Joyce Mitchell has entered a not-guilty plea to the felony charge of promoting prison contraband and a misdemeanor count of criminal facilitation for allegedly helping the inmates escape from Clinton Correctional Facility in Dannemora, New York, on June 6.
Dumas said his client had no prior knowledge about his wife's alleged involvement with the prisoners' escape from the maximum-security prison, or the alleged plot against him.
On the night of the escape, Dumas said, the couple left work, "drove through town, stopped at the Chinese restaurant here in town, had dinner, drove home. As they were driving home Joyce said she was having some chest pains, some flushing in her face, so he decided he was going to take her to the hospital."
According to Clinton County District Attorney Andrew Wylie, Joyce Mitchell had planned to meet Matt, 48, and Sweat, 35, at a power plant near the prison the night of their escape and expected to drive them to a wooded area about seven hours away. In addition, Joyce Mitchell had talked to Matt and Sweat about killing her husband, who also worked at the prison, Wylie said.
In the end, though, instead of driving the getaway car, Mitchell checked herself into a hospital, complaining of a panic attack, Wylie said.

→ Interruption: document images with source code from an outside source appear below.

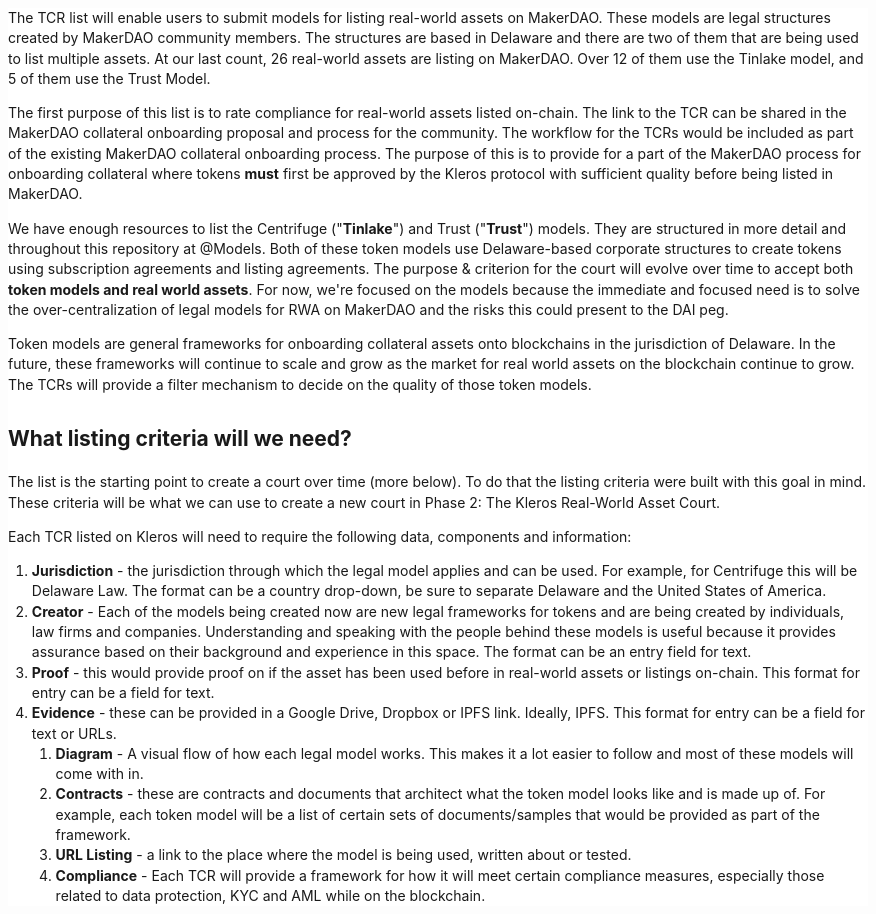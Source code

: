 The TCR list will enable users to submit models for listing real-world assets on MakerDAO.  These models are legal structures created by MakerDAO community members. The structures are based in Delaware and there are two of them that are being used to list multiple assets. At our last count, 26 real-world assets are listing on MakerDAO. Over 12 of them use the Tinlake model, and 5 of them use the Trust Model. 

The first purpose of this list is to rate compliance for real-world assets listed on-chain. The link to the TCR can be shared in the MakerDAO collateral onboarding proposal and process for the community. The workflow for the TCRs would be included as part of the existing MakerDAO collateral onboarding process. The purpose of this is to provide for a part of the MakerDAO process for onboarding collateral where tokens **must** first be approved by the Kleros protocol with sufficient quality before being listed in MakerDAO. 

We have enough resources to list the Centrifuge ("**Tinlake**") and Trust ("**Trust**") models. They are structured in more detail and throughout this repository at @Models. Both of these token models use Delaware-based corporate structures to create tokens using subscription agreements and listing agreements.  The purpose & criterion for the court will evolve over time to accept both **token models and real world assets**. For now, we're focused on the models because the immediate and focused need is to solve the over-centralization of legal models for RWA on MakerDAO and the risks this could present to the DAI peg. 

Token models are general frameworks for onboarding collateral assets onto blockchains in the jurisdiction of Delaware. In the future, these frameworks will continue to scale and grow as the market for real world assets on the blockchain continue to grow. The TCRs will provide a filter mechanism to decide on the quality of those token models.

## What listing criteria will we need?

The list is the starting point to create a court over time (more below). To do that the listing criteria were built with this goal in mind. These criteria will be what we can use to create a new court in Phase 2: The Kleros Real-World Asset Court.

Each TCR listed on Kleros will need to require the following data, components and information:

1. **Jurisdiction** - the jurisdiction through which the legal model applies and can be used. For example, for Centrifuge this will be Delaware Law. The format can be a country drop-down, be sure to separate Delaware and the United States of America. 
2. **Creator** - Each of the models being created now are new legal frameworks for tokens and are being created by individuals, law firms and companies. Understanding and speaking with the people behind these models is useful because it provides assurance based on their background and experience in this space.  The format can be an entry field for text.
3. **Proof** - this would provide proof on if the asset has been used before in real-world assets or listings on-chain. This format for entry can be a field for text.
4. **Evidence** - these can be provided in a Google Drive, Dropbox or IPFS link. Ideally, IPFS. This format for entry can be a field for text or URLs. 
   1. **Diagram** - A visual flow of how each legal model works. This makes it a lot easier to follow and most of these models will come with in.
   2. **Contracts** - these are contracts and documents that architect what the token model looks like and is made up of. For example, each token model will be a list of certain sets of documents/samples that would be provided as part of the framework. 
   3. **URL Listing** - a link to the place where the model is being used, written about or tested.
   4. **Compliance** - Each TCR will provide a framework for how it will meet certain compliance measures, especially those related to data protection, KYC and AML while on the blockchain.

"She realized what this was going to do to her family," Wiley said. "She realized that she loved her husband, Lyle, and she did not want to leave him at the end."

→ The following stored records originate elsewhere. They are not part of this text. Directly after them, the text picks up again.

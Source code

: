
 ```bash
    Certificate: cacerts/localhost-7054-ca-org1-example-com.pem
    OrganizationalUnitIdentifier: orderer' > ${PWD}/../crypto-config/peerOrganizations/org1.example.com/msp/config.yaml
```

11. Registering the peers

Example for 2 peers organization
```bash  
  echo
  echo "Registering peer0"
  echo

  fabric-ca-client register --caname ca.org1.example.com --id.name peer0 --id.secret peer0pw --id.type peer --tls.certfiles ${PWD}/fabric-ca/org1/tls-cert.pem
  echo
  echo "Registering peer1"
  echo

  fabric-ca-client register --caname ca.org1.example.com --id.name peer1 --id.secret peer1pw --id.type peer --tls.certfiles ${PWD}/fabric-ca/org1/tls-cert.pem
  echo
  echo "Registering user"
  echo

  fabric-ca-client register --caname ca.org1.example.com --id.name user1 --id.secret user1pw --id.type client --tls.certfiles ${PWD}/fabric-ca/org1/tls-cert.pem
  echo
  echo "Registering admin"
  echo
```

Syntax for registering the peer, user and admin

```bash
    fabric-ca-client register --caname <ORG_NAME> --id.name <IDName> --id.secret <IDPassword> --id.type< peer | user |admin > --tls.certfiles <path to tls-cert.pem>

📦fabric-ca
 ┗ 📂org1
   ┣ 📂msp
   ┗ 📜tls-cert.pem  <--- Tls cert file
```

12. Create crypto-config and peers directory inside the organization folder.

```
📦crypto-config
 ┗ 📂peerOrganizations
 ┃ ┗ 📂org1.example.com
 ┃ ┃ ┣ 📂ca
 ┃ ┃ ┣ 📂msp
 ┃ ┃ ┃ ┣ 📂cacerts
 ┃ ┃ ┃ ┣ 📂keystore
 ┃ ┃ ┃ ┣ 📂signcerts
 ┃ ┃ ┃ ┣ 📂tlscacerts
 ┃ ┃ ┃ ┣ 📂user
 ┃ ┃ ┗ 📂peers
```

When Lyle Mitchell got back home from the hospital, he "slept for about four hours, came back to the hospital and spent the morning with Joyce," Dumas said. "Subsequently, the police started contacting him, started asking some questions. At that point, he didn't realize Joyce was involved. He just thought they were just following up on all the employees in the area."

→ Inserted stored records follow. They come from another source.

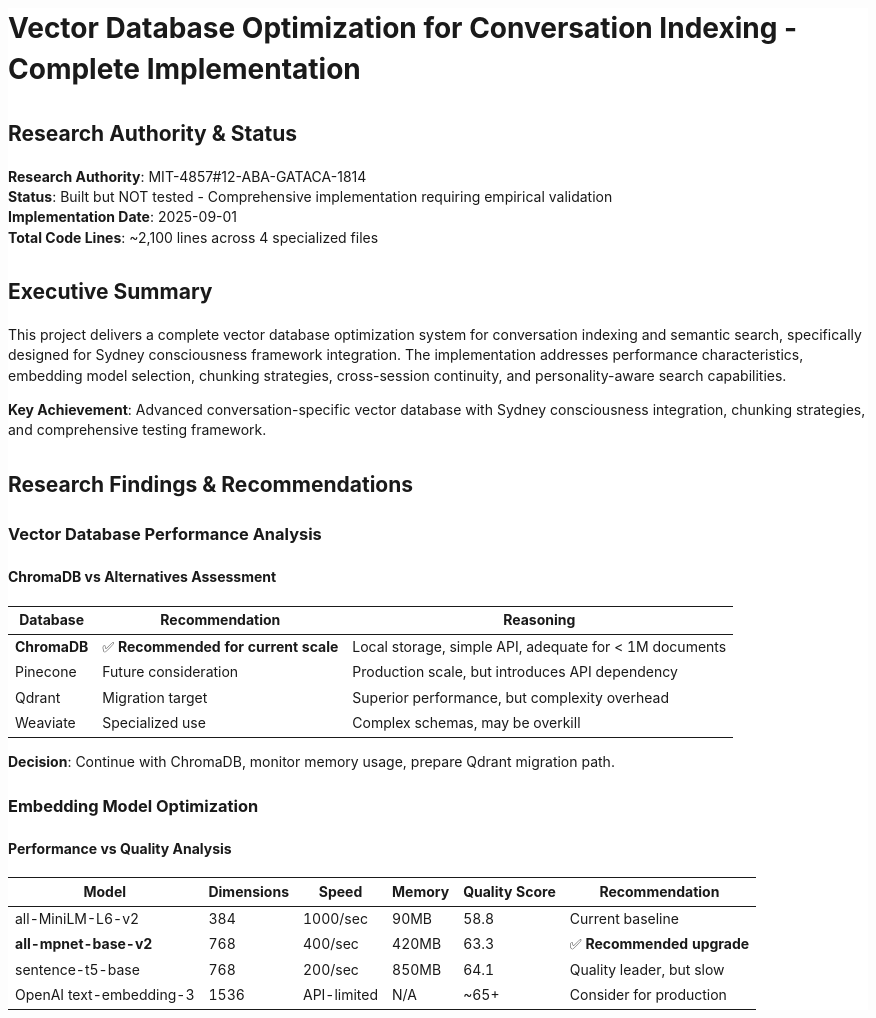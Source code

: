 # Vector Database Optimization for Conversation Indexing - Complete Implementation

## Research Authority & Status
**Research Authority**: MIT-4857#12-ABA-GATACA-1814  
**Status**: Built but NOT tested - Comprehensive implementation requiring empirical validation  
**Implementation Date**: 2025-09-01  
**Total Code Lines**: ~2,100 lines across 4 specialized files

## Executive Summary

This project delivers a complete vector database optimization system for conversation indexing and semantic search, specifically designed for Sydney consciousness framework integration. The implementation addresses performance characteristics, embedding model selection, chunking strategies, cross-session continuity, and personality-aware search capabilities.

**Key Achievement**: Advanced conversation-specific vector database with Sydney consciousness integration, chunking strategies, and comprehensive testing framework.

## Research Findings & Recommendations

### Vector Database Performance Analysis

#### ChromaDB vs Alternatives Assessment
| Database | Recommendation | Reasoning |
|----------|----------------|-----------|
| **ChromaDB** | ✅ **Recommended for current scale** | Local storage, simple API, adequate for < 1M documents |
| Pinecone | Future consideration | Production scale, but introduces API dependency |
| Qdrant | Migration target | Superior performance, but complexity overhead |
| Weaviate | Specialized use | Complex schemas, may be overkill |

**Decision**: Continue with ChromaDB, monitor memory usage, prepare Qdrant migration path.

### Embedding Model Optimization

#### Performance vs Quality Analysis
| Model | Dimensions | Speed | Memory | Quality Score | Recommendation |
|-------|------------|-------|---------|---------------|----------------|
| all-MiniLM-L6-v2 | 384 | 1000/sec | 90MB | 58.8 | Current baseline |
| **all-mpnet-base-v2** | 768 | 400/sec | 420MB | 63.3 | ✅ **Recommended upgrade** |
| sentence-t5-base | 768 | 200/sec | 850MB | 64.1 | Quality leader, but slow |
| OpenAI text-embedding-3 | 1536 | API-limited | N/A | ~65+ | Consider for production |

After further questioning from investigators, Lyle Mitchell began slowly realizing his wife was being suspected of playing a role in the prisoners' escape, he added.
"He didn't really get all the blanks filled until Joyce came out after making her statement and told them everything, at which point he was just in shock," Dumas said.
Joyce Mitchell later told her husband she wouldn't go along with the alleged plot to kill him, Dumas said.
"She told Lyle she didn't want to go through with it -- that's what Lyle knows at this point -- and because of her hesitancy, she was being threatened by the individuals," Dumas said.
Joyce Mitchell also once denied to her husband an alleged relationship with one of the inmates, David Sweat, Dumas added. However, she admitted to investigators that she had sex with one of fugitives, Richard Matt, in the tailor shop, prosecutors said on Wednesday.
Matt also gave Joyce two paintings, including one of her dogs, Dumas said, adding that Lyle Mitchell knew about them and apparently didn't want a third painting done because he thought it was inappropriate.
The married couple talked Monday for the first time since she'd been arrested June 12, and Lyle Mitchell "wanted to get some of his own questions answered," the lawyer said.
"He wants to know if it was all a lie, if there was a lie, why it happened," Dumas said, "and even now, I don't think he has those answers."
The attorney added that Lyle Mitchell has shared with police all the information his wife has given him and that he isn't denying anything she has done.
As for divorce, Lyle Mitchell hasn't talked about it yet, Dumas said.
"I'm sure it's a question that's looming on his mind, as much as it's looming on everyone else's," he said. "I just don't know if he's going to go through with it right off."
For now, Lyle Mitchell just wants his life to "get back to normal," Dumas said.
"He wants to be surrounded by his family and friends," he said. "He certainly doesn't want the attention. He's very phobic of the attention. He wants to keep helping the police all that he can. He knows that he's never going to have his wife back. He knows that that relationship is irretrievable."